Le défaut plus réel de Quinault, est d'être prosaïque. A force de vouloir être naturel, il tombe dans une simplicité froide ou rampante. Le naturel, il est vrai, s'énonce sans effort, quand l'esprit & le cœur, qui le produisent par leur accord, sont profondément pénétrés ; mais il n'exclut ni la noblesse, ni l'élévation, ni le choix des expressions, ni la finesse, ni l'élégance des tours. Tout dépend des vrais talens qui le produisent, & de l'art qui fait l'embellir. Le morceau que nous venons de citer n'en seroit que plus frappant, s'il étoit aussi animé par la Poésie, qu'il l'est par la passion.

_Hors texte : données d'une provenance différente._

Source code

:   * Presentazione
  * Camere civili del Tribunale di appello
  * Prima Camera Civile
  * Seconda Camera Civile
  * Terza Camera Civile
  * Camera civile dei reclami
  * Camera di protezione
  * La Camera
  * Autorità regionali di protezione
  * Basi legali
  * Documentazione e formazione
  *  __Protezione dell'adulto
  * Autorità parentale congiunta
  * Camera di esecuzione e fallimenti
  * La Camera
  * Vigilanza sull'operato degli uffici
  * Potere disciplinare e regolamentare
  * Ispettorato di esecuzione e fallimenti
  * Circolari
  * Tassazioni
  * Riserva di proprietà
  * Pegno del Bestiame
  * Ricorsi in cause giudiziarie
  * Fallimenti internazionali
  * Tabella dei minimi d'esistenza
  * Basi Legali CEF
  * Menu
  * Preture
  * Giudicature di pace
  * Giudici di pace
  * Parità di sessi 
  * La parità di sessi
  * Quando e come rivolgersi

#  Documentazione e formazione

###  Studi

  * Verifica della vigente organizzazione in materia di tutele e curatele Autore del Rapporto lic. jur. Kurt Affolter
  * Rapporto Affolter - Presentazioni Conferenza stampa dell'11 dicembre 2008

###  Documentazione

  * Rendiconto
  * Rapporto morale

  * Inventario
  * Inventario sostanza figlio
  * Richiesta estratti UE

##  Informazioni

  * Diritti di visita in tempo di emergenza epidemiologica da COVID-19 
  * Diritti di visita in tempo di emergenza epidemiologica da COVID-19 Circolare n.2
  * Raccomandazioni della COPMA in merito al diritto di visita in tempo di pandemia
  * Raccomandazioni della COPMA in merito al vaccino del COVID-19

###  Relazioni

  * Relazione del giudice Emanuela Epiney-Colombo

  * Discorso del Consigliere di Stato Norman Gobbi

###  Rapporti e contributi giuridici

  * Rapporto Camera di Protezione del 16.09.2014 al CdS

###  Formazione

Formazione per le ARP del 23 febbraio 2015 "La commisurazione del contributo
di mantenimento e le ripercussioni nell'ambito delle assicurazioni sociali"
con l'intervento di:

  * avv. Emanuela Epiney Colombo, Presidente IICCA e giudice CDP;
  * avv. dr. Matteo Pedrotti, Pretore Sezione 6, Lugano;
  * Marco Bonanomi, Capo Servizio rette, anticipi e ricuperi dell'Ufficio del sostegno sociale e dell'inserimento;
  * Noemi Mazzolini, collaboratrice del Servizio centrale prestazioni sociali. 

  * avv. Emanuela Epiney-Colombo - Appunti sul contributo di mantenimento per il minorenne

Quinault s'est aussi exercé dans la Tragédie & dans la Comédie : c'est même par-là qu'il avoit commencé d'essayer ses talens; mais ses Tragédies sont foibles, romanesques; & de toutes ses Comédies on n'estime gueres que la Mere coquette, qui effectivement est une bonne Piéce d'intrigue & une des plus anciennes qui soient restées au Théâtre.

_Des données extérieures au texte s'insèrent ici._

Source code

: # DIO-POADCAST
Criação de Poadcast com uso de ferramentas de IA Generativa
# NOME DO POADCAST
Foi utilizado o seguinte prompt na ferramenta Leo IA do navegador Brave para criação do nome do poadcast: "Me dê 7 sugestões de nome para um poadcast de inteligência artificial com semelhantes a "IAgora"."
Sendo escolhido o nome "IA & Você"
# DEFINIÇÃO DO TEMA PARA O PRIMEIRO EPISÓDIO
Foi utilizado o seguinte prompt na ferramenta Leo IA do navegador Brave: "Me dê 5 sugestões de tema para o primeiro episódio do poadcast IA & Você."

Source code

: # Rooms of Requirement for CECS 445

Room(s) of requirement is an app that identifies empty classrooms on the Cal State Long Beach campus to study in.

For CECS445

Au reste, les Détracteurs de Boileau lui font un crime des traits qu'il s'est permis contre ce Poëte, comme s'ils pouvoient ignorer que Boileau n'avoit en vue (ainsi qu'il est aisé de s'en convaincre par les Notes de son Commentateur) que les Tragédies non-lyriques de Quinault, qui en effet sont toutes médiocres. Mais quand il seroit vrai que notre Horace se fut élevé contre ses Poëmes lyriques, on ne sauroit disconvenir qu'il n'y ait dans l'Opéra, comme le dit très-bien M. Palissot, « un vice radical qui a suffi pour indisposer contre lui les meilleurs Esprits, tels que Boileau, Racine, La Fontaine, Rousseau, la Bruyere, &c. Tous ces Grands-Hommes, qui avoient bien acquis le droit d'être difficiles, ne pouvoient tolérer que l'on mît au rang des chefs-d'œuvre, des Poëmes ordinairement dépourvus de vraisemblance, libres des trois unités, & dans lesquels presque toutes les regles de l'art sont nécessairement violées. Ce spectacle si pompeux, si varié, ne présentoit souvent à leurs yeux qu'un magnifique ennui. Et véritablement, sans être taxé de trop de rigueur, on peut dire, de l'aveu du goût, que le meilleur des Opéra ne fera jamais un excellent Ouvrage. Nous croyons cependant que ce spectacle est convenable pour de grandes fêtes, & qu'il est même susceptible de beautés particulieres dont aucun Ecrivain n'a mieux senti que Quinault toutes les especes différentes; mais nous le répétons, il ne faut pas s'étonner que Boileau, si exact, si sévère dans ses productions, & qu'une étude continuelle des anciens avoit accoutumé à leur caractère de beautés mâles & nerveuses, ne pût se familiariser avec une Poésie presque toujours dénuée d'images & de métaphores hardies. D'après cette maniere austere de penser, que lui donnoit le sentiment de sa propre force, il avoit de la peine à regarder Quinault comme un grand Poëte, & en cela, il étoit conséquent ». Mémoires Littér.


* « Ce Couplet vaut mieux, peut-être, dit M. de Voltaire, que toute la Médée de Seneque, de Corneille & de Longepierre, parcequ'il est fort & naturel, harmonieux & sublime ». Ce jugement fait voir que M. de Voltaire n'est pas plus infaillible, ni plus juste, dans ses éloges que dans ses critiques. Comment peut-on mettre treize vers, nous ne disons pas au-dessus, mais en comparaison, de trois Pièces, dont une est restée au Théâtre, où elle fait plaisir, & dont les deux autres annoncent plus de talent pour la Poésie, en général, que le meilleur Opéra de Quinault.